YouTube postanowił przyśpieszyć powolną śmierć Adobe Flasha. Jak dotąd platforma ta była używana jako domyślny sposób odtwarzania wideo w serwisie, ale teraz zastąpi ją odtwarzacz w języku HTML5.


YouTube testował HTML5 przez lata. W 2010 roku jeden z jego inżynierów, John Harding, powiedział, że HTML5 pozwala na oglądanie filmów na urządzeniach, które nie obsługują Flasha (takich jak iPhone), ale wystarczająco nie spełnia potrzeb serwisu w danym momencie. Po kilku latach HTML5 na tyle się rozwinął i upowszechnił, że YouTube może wdrożyć odtwarzacz w tym języku jako domyślny. Stanie się tak w przeglądarce Chrome, Internet Explorer 11 i Safari 8, oraz na Firefoxie w wersji beta.
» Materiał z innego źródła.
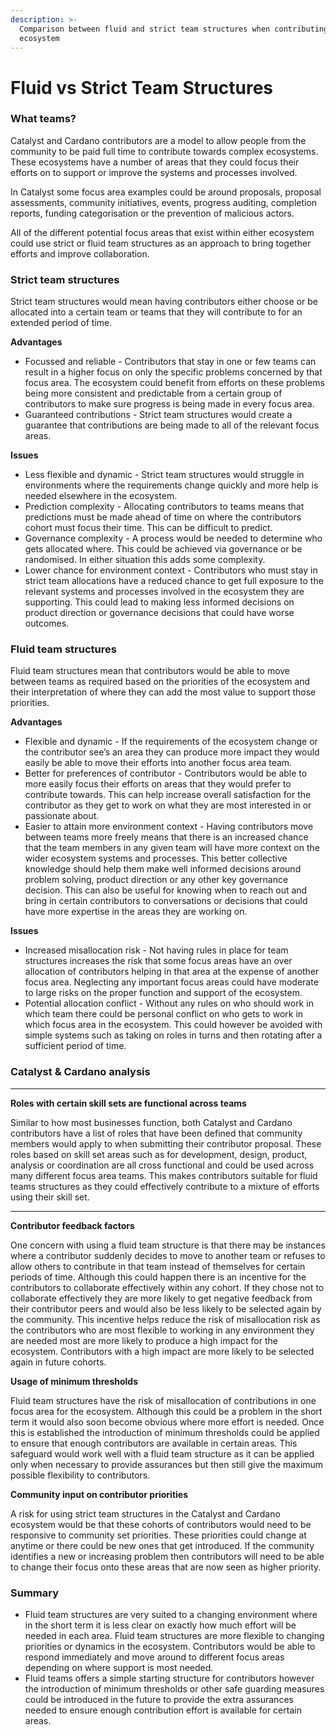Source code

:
 ```yaml
---
description: >-
  Comparison between fluid and strict team structures when contributing to an
  ecosystem
---
```


# Fluid vs Strict Team Structures

### What teams?

Catalyst and Cardano contributors are a model to allow people from the community to be paid full time to contribute towards complex ecosystems. These ecosystems have a number of areas that they could focus their efforts on to support or improve the systems and processes involved.



In Catalyst some focus area examples could be around proposals, proposal assessments, community initiatives, events, progress auditing, completion reports, funding categorisation or the prevention of malicious actors.



All of the different potential focus areas that exist within either ecosystem could use strict or fluid team structures as an approach to bring together efforts and improve collaboration.



### **Strict team structures**

Strict team structures would mean having contributors either choose or be allocated into a certain team or teams that they will contribute to for an extended period of time.



**Advantages**

* Focussed and reliable - Contributors that stay in one or few teams can result in a higher focus on only the specific problems concerned by that focus area. The ecosystem could benefit from efforts on these problems being more consistent and predictable from a certain group of contributors to make sure progress is being made in every focus area.
* Guaranteed contributions - Strict team structures would create a guarantee that contributions are being made to all of the relevant focus areas.



**Issues**

* Less flexible and dynamic - Strict team structures would struggle in environments where the requirements change quickly and more help is needed elsewhere in the ecosystem.
* Prediction complexity - Allocating contributors to teams means that predictions must be made ahead of time on where the contributors cohort must focus their time. This can be difficult to predict.
* Governance complexity - A process would be needed to determine who gets allocated where. This could be achieved via governance or be randomised. In either situation this adds some complexity.
* Lower chance for environment context - Contributors who must stay in strict team allocations have a reduced chance to get full exposure to the relevant systems and processes involved in the ecosystem they are supporting. This could lead to making less informed decisions on product direction or governance decisions that could have worse outcomes.



### **Fluid team structures**

Fluid team structures mean that contributors would be able to move between teams as required based on the priorities of the ecosystem and their interpretation of where they can add the most value to support those priorities.



**Advantages**

* Flexible and dynamic - If the requirements of the ecosystem change or the contributor see’s an area they can produce more impact they would easily be able to move their efforts into another focus area team.
* Better for preferences of contributor - Contributors would be able to more easily focus their efforts on areas that they would prefer to contribute towards. This can help increase overall satisfaction for the contributor as they get to work on what they are most interested in or passionate about.
* Easier to attain more environment context - Having contributors move between teams more freely means that there is an increased chance that the team members in any given team will have more context on the wider ecosystem systems and processes. This better collective knowledge should help them make well informed decisions around problem solving, product direction or any other key governance decision. This can also be useful for knowing when to reach out and bring in certain contributors to conversations or decisions that could have more expertise in the areas they are working on.



**Issues**

* Increased misallocation risk - Not having rules in place for team structures increases the risk that some focus areas have an over allocation of contributors helping in that area at the expense of another focus area. Neglecting any important focus areas could have moderate to large risks on the proper function and support of the ecosystem.
* Potential allocation conflict - Without any rules on who should work in which team there could be personal conflict on who gets to work in which focus area in the ecosystem. This could however be avoided with simple systems such as taking on roles in turns and then rotating after a sufficient period of time.



### **Catalyst & Cardano analysis**

****

**Roles with certain skill sets are functional across teams**

Similar to how most businesses function, both Catalyst and Cardano contributors have a list of roles that have been defined that community members would apply to when submitting their contributor proposal. These roles based on skill set areas such as for development, design, product, analysis or coordination are all cross functional and could be used across many different focus area teams. This makes contributors suitable for fluid teams structures as they could effectively contribute to a mixture of efforts using their skill set.

****

**Contributor feedback factors**

One concern with using a fluid team structure is that there may be instances where a contributor suddenly decides to move to another team or refuses to allow others to contribute in that team instead of themselves for certain periods of time. Although this could happen there is an incentive for the contributors to collaborate effectively within any cohort. If they chose not to collaborate effectively they are more likely to get negative feedback from their contributor peers and would also be less likely to be selected again by the community. This incentive helps reduce the risk of misallocation risk as the contributors who are most flexible to working in any environment they are needed most are more likely to produce a high impact for the ecosystem. Contributors with a high impact are more likely to be selected again in future cohorts.



**Usage of minimum thresholds**

Fluid team structures have the risk of misallocation of contributions in one focus area for the ecosystem. Although this could be a problem in the short term it would also soon become obvious where more effort is needed. Once this is established the introduction of minimum thresholds could be applied to ensure that enough contributors are available in certain areas. This safeguard would work well with a fluid team structure as it can be applied only when necessary to provide assurances but then still give the maximum possible flexibility to contributors.



**Community input on contributor priorities**

A risk for using strict team structures in the Catalyst and Cardano ecosystem would be that these cohorts of contributors would need to be responsive to community set priorities. These priorities could change at anytime or there could be new ones that get introduced. If the community identifies a new or increasing problem then contributors will need to be able to change their focus onto these areas that are now seen as higher priority.



### Summary

* Fluid team structures are very suited to a changing environment where in the short term it is less clear on exactly how much effort will be needed in each area. Fluid team structures are more flexible to changing priorities or dynamics in the ecosystem. Contributors would be able to respond immediately and move around to different focus areas depending on where support is most needed.
* Fluid teams offers a simple starting structure for contributors however the introduction of minimum thresholds or other safe guarding measures could be introduced in the future to provide the extra assurances needed to ensure enough contribution effort is available for certain areas.
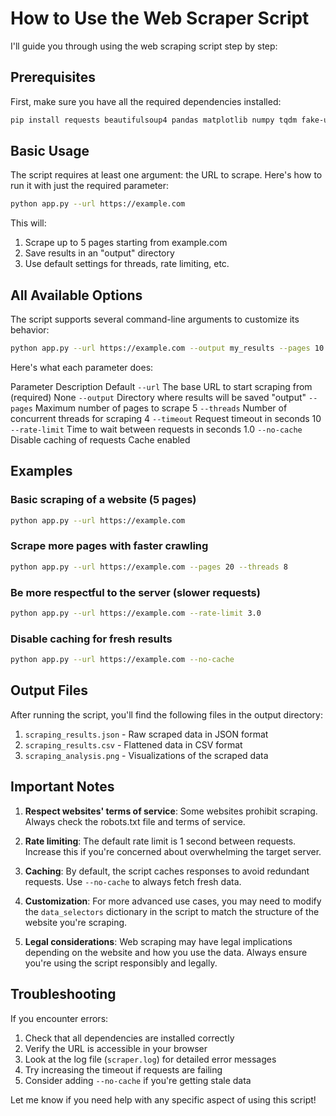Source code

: # How to Use the Web Scraper Script

I'll guide you through using the web scraping script step by step:

## Prerequisites

First, make sure you have all the required dependencies installed:

```bash
pip install requests beautifulsoup4 pandas matplotlib numpy tqdm fake-useragent
```

## Basic Usage

The script requires at least one argument: the URL to scrape. Here's how to run it with just the required parameter:

```bash
python app.py --url https://example.com
```

This will:

1. Scrape up to 5 pages starting from example.com
2. Save results in an "output" directory
3. Use default settings for threads, rate limiting, etc.

## All Available Options

The script supports several command-line arguments to customize its behavior:

```bash
python app.py --url https://example.com --output my_results --pages 10 --threads 8 --timeout 15 --rate-limit 2.0 --no-cache
```

Here's what each parameter does:

 Parameter  Description  Default  `--url`  The base URL to start scraping from (required)  None  `--output`  Directory where results will be saved  "output"  `--pages`  Maximum number of pages to scrape  5  `--threads`  Number of concurrent threads for scraping  4  `--timeout`  Request timeout in seconds  10  `--rate-limit`  Time to wait between requests in seconds  1.0  `--no-cache`  Disable caching of requests  Cache enabled 

## Examples

### Basic scraping of a website (5 pages)

```bash
python app.py --url https://example.com
```

### Scrape more pages with faster crawling

```bash
python app.py --url https://example.com --pages 20 --threads 8
```

### Be more respectful to the server (slower requests)

```bash
python app.py --url https://example.com --rate-limit 3.0
```

### Disable caching for fresh results

```bash
python app.py --url https://example.com --no-cache
```

## Output Files

After running the script, you'll find the following files in the output directory:

1. `scraping_results.json` - Raw scraped data in JSON format
2. `scraping_results.csv` - Flattened data in CSV format
3. `scraping_analysis.png` - Visualizations of the scraped data

## Important Notes

1. **Respect websites' terms of service**: Some websites prohibit scraping. Always check the robots.txt file and terms of service.

2. **Rate limiting**: The default rate limit is 1 second between requests. Increase this if you're concerned about overwhelming the target server.

3. **Caching**: By default, the script caches responses to avoid redundant requests. Use `--no-cache` to always fetch fresh data.

4. **Customization**: For more advanced use cases, you may need to modify the `data_selectors` dictionary in the script to match the structure of the website you're scraping.

5. **Legal considerations**: Web scraping may have legal implications depending on the website and how you use the data. Always ensure you're using the script responsibly and legally.

## Troubleshooting

If you encounter errors:

1. Check that all dependencies are installed correctly
2. Verify the URL is accessible in your browser
3. Look at the log file (`scraper.log`) for detailed error messages
4. Try increasing the timeout if requests are failing
5. Consider adding `--no-cache` if you're getting stale data

Let me know if you need help with any specific aspect of using this script!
Kluczowym czynnikiem, który pozwolił serwisowi odejść od Flasha, było rozpoczęcie przez HTML5 wspierania funkcji ABR (Adaptvie Btrate). Umożliwia ona zmianę rozdzielczości odtwarzanego wideo w opraciu o przepustowość sieci. Równie ważne było wsparcie dla kodeka VP9, który odpowiada za lepszą jakość wideo przy redukcji przepustowości o 35 procent, oraz nowe API związane z trybem pełnoekranowym.